When it comes to living in a homeowners association-governed community, you must abide by HOA rules and restrictions. While they're in place to better the harmonious environment and upkeep common areas, many potential homeowners and renters have questions. 

Check out IKO Community Management's list of frequently asked questions about HOA laws

What are CC&Rs? CC&Rs stand for covenants, conditions, and restrictions applied to homeowners and renters who live in communities that are governed by a homeowners association.

CC&Rs must be disclosed prior to the final sale of a home, as homeowners want to know what they're buying aside from a house. 

Can you revisit the CC&Rs after you move in? Absolutely. Homeowners and renters have the right to look at the community's guidelines at any time. Contact an HOA board member for more information.

What are association bylaws? According to Hatch, Little & Bunn, LLP, a legal team in Raleigh, North Carolina, "Bylaws are the guidelines for the operation of the homeowners association. 

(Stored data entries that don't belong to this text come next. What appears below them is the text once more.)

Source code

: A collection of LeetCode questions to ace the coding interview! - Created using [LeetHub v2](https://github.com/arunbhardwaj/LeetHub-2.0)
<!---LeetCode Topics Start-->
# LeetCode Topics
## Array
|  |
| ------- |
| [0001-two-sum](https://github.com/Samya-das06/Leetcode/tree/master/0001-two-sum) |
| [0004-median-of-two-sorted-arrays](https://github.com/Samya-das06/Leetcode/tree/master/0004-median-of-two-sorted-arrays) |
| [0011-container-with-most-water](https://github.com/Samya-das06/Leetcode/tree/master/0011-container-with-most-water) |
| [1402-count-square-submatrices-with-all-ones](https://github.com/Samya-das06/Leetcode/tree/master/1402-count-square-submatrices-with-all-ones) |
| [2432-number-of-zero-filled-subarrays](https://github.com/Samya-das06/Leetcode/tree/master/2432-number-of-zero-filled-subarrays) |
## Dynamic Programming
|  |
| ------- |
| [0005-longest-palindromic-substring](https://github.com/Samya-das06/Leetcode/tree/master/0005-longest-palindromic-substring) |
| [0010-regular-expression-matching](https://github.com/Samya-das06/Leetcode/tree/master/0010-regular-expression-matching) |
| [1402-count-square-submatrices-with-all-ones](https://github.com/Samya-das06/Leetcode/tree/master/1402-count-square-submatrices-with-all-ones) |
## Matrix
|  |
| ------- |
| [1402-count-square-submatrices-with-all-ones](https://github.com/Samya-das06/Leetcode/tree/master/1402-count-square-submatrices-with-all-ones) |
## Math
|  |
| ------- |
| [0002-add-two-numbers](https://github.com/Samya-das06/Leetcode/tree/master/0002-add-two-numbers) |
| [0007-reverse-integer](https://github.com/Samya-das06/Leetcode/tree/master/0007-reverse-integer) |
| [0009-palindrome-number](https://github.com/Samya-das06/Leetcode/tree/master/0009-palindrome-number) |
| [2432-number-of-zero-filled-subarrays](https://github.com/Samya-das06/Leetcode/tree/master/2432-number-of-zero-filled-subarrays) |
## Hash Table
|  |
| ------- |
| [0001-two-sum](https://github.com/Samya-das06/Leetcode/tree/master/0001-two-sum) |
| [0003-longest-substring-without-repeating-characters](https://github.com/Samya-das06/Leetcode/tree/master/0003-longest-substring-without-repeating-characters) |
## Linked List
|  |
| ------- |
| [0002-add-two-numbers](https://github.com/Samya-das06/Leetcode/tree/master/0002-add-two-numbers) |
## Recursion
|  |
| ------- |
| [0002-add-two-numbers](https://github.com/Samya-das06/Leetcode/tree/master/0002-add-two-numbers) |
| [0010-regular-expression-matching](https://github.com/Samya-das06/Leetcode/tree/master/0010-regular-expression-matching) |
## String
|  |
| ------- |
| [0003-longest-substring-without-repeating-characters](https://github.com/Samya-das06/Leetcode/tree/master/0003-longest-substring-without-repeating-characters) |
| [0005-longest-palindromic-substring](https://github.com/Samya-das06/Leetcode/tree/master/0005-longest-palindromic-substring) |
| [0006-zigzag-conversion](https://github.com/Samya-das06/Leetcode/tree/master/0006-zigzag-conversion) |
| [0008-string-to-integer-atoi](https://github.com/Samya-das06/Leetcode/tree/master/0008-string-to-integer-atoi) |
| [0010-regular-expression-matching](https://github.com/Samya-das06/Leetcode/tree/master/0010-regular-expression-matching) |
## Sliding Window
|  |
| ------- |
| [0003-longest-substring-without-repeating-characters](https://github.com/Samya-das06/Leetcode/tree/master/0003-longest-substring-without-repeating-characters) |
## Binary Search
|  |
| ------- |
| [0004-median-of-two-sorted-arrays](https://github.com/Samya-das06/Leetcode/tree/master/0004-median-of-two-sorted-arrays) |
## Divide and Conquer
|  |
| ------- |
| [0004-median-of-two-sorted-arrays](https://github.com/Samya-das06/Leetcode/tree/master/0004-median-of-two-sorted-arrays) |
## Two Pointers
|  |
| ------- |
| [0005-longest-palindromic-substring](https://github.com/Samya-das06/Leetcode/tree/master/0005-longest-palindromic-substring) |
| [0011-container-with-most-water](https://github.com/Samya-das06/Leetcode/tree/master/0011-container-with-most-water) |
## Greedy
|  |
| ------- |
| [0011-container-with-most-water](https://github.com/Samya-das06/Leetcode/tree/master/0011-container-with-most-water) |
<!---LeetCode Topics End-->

The bylaws define the duties of the various offices of the board of directors, the terms of the directors, the membership's voting rights, required meetings and notices of meetings, and the principal office of the association, as well as other specific items that are necessary to run the homeowners association as a business."

Can homeowners change the rules? If you find that a particular rule or set of rules is unfair to the betterment of the community, you can vote to change it. Read your association's CC&Rs, which should detail how to propose and pass new amendments. The solution could waver on a specific number of votes being cast or a certain amount of people showing up to a special meeting. 

Can you ever sue your HOA? Under specific and unfair circumstances, homeowners can sue their community's association. Use the following as examples for grounds: 

  • Harassment or discrimination. Your HOA cannot base rules on "protected characteristics" like race, marital status, the number of kids you have, and the like. These rules aren't allowed under housing discrimination laws.

  • Contract violations. Your HOA's CC&Rs are like a contract. If you have to follow the rules, the HOA board does, too. For example, if the HOA decides to install an expensive swimming pool or wants to add a noisy business as a first-floor tenant, you may be able to sue to enforce your rights if these violate your contract.

  • Misappropriation of funds. HOA fees are a monthly expense that you have to account for within your home budget. They're to help keep the community aesthetically pleasing, hire contractors for trash pick-up or snow removal, and so on.

    If you notice an exorbitant amount of money going to frivolous expenses, like an HOA board lunch or attorney's fees, you may be able to take legal action to rework the association's budget.

  • Remodeling disputes. You want to add a bedroom to your condominium, but your homeowners association says you can't. However, the community's CC&Rs are silent on the issue. If your HOA board is unwilling to bend, you may be able to sue to see if you can remodel your home the way you'd like.

  • Repairs. HOA fees also go toward common area repairs, like playgrounds and the community pool. If your HOA is slow to make necessary repairs (or worse, don't take any action at all), you could have a lawsuit on your hands.

Your HOA board members are here to make your life in the community easier. By abiding by a few standard rules, you can avoid neighbor disputes, HOA fines, and more.